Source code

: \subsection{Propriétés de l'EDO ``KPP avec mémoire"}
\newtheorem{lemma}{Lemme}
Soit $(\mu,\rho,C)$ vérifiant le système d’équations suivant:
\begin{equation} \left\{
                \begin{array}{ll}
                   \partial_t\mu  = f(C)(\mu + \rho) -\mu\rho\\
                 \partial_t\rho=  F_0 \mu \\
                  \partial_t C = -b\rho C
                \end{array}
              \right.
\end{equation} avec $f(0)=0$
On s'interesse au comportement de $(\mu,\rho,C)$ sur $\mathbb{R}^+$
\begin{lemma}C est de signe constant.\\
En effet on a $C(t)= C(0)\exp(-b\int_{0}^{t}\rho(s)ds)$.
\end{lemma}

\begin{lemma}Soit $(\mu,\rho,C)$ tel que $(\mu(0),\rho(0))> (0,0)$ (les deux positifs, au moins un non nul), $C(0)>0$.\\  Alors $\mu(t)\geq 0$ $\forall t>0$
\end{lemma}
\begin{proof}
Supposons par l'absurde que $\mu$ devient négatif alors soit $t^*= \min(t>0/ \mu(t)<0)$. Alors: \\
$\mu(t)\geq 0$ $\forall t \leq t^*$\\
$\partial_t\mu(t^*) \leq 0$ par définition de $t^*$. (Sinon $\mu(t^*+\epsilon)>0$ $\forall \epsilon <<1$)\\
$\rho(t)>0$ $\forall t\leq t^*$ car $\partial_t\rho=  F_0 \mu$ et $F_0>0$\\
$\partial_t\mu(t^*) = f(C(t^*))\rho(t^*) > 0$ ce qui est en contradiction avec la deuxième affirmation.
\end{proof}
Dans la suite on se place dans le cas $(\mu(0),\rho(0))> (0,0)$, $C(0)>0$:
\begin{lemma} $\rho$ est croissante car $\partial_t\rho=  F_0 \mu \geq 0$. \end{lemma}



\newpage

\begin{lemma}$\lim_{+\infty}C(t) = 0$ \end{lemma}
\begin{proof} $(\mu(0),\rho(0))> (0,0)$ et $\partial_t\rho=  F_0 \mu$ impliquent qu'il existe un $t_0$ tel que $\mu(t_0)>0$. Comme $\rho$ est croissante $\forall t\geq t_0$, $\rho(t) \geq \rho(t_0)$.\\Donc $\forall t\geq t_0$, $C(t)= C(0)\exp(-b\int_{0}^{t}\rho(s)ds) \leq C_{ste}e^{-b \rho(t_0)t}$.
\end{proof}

> [EXERCISE]:
Wherever a line of the entries holds the string "begin", copy that line.

> [OUTPUT]:
\begin{equation} \left\{
                \begin{array}{ll}
\begin{lemma}C est de signe constant.\\
\begin{lemma}Soit $(\mu,\rho,C)$ tel que $(\mu(0),\rho(0))> (0,0)$ (les deux positifs, au moins un non nul), $C(0)>0$.\\  Alors $\mu(t)\geq 0$ $\forall t>0$
\begin{proof}
\begin{lemma} $\rho$ est croissante car $\partial_t\rho=  F_0 \mu \geq 0$. \end{lemma}
\begin{lemma}$\lim_{+\infty}C(t) = 0$ \end{lemma}
\begin{proof} $(\mu(0),\rho(0))> (0,0)$ et $\partial_t\rho=  F_0 \mu$ impliquent qu'il existe un $t_0$ tel que $\mu(t_0)>0$. Comme $\rho$ est croissante $\forall t\geq t_0$, $\rho(t) \geq \rho(t_0)$.\\Donc $\forall t\geq t_0$, $C(t)= C(0)\exp(-b\int_{0}^{t}\rho(s)ds) \leq C_{ste}e^{-b \rho(t_0)t}$.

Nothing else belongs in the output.